■ Your objective: Restate each line below word for word, skipping every picture.

■ Extracted data:
☆ ☆ ☆

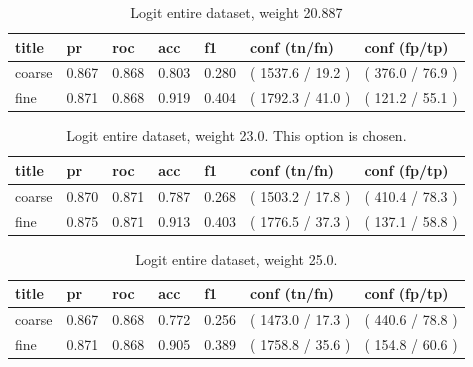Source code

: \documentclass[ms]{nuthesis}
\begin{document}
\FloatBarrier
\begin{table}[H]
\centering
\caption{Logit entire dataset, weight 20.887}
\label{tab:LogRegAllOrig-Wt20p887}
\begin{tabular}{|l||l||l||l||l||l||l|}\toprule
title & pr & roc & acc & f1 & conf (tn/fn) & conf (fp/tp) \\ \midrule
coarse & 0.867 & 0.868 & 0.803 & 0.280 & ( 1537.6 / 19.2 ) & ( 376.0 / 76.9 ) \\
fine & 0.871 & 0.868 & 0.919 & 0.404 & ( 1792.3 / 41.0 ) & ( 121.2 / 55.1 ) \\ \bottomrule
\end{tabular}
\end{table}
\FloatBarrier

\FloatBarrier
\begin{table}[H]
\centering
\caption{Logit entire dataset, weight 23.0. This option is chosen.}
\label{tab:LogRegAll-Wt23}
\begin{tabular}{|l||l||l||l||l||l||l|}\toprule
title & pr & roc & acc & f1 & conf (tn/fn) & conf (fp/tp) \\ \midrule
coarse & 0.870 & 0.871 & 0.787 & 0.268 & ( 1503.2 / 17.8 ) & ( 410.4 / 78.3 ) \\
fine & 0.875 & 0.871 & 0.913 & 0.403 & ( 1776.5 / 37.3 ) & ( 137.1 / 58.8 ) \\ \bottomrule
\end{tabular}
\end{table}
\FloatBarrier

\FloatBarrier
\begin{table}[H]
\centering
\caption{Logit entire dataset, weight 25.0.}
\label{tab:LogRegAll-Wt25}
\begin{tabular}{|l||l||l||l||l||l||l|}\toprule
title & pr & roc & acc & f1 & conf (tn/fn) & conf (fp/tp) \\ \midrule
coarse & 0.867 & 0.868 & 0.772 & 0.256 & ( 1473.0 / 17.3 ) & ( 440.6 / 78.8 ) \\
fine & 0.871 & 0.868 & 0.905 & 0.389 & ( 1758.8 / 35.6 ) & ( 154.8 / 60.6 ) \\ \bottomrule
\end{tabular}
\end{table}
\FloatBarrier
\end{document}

☆ ☆ ☆

■ Solution for this problem:
Source code

: \documentclass[ms]{nuthesis}
\begin{document}
\FloatBarrier
\begin{table}[H]
\centering
\caption{Logit entire dataset, weight 20.887}
\label{tab:LogRegAllOrig-Wt20p887}
\begin{tabular}{|l||l||l||l||l||l||l|}\toprule
title & pr & roc & acc & f1 & conf (tn/fn) & conf (fp/tp) \\ \midrule
coarse & 0.867 & 0.868 & 0.803 & 0.280 & ( 1537.6 / 19.2 ) & ( 376.0 / 76.9 ) \\
fine & 0.871 & 0.868 & 0.919 & 0.404 & ( 1792.3 / 41.0 ) & ( 121.2 / 55.1 ) \\ \bottomrule
\end{tabular}
\end{table}
\FloatBarrier

\FloatBarrier
\begin{table}[H]
\centering
\caption{Logit entire dataset, weight 23.0. This option is chosen.}
\label{tab:LogRegAll-Wt23}
\begin{tabular}{|l||l||l||l||l||l||l|}\toprule
title & pr & roc & acc & f1 & conf (tn/fn) & conf (fp/tp) \\ \midrule
coarse & 0.870 & 0.871 & 0.787 & 0.268 & ( 1503.2 / 17.8 ) & ( 410.4 / 78.3 ) \\
fine & 0.875 & 0.871 & 0.913 & 0.403 & ( 1776.5 / 37.3 ) & ( 137.1 / 58.8 ) \\ \bottomrule
\end{tabular}
\end{table}
\FloatBarrier

\FloatBarrier
\begin{table}[H]
\centering
\caption{Logit entire dataset, weight 25.0.}
\label{tab:LogRegAll-Wt25}
\begin{tabular}{|l||l||l||l||l||l||l|}\toprule
title & pr & roc & acc & f1 & conf (tn/fn) & conf (fp/tp) \\ \midrule
coarse & 0.867 & 0.868 & 0.772 & 0.256 & ( 1473.0 / 17.3 ) & ( 440.6 / 78.8 ) \\
fine & 0.871 & 0.868 & 0.905 & 0.389 & ( 1758.8 / 35.6 ) & ( 154.8 / 60.6 ) \\ \bottomrule
\end{tabular}
\end{table}
\FloatBarrier
\end{document}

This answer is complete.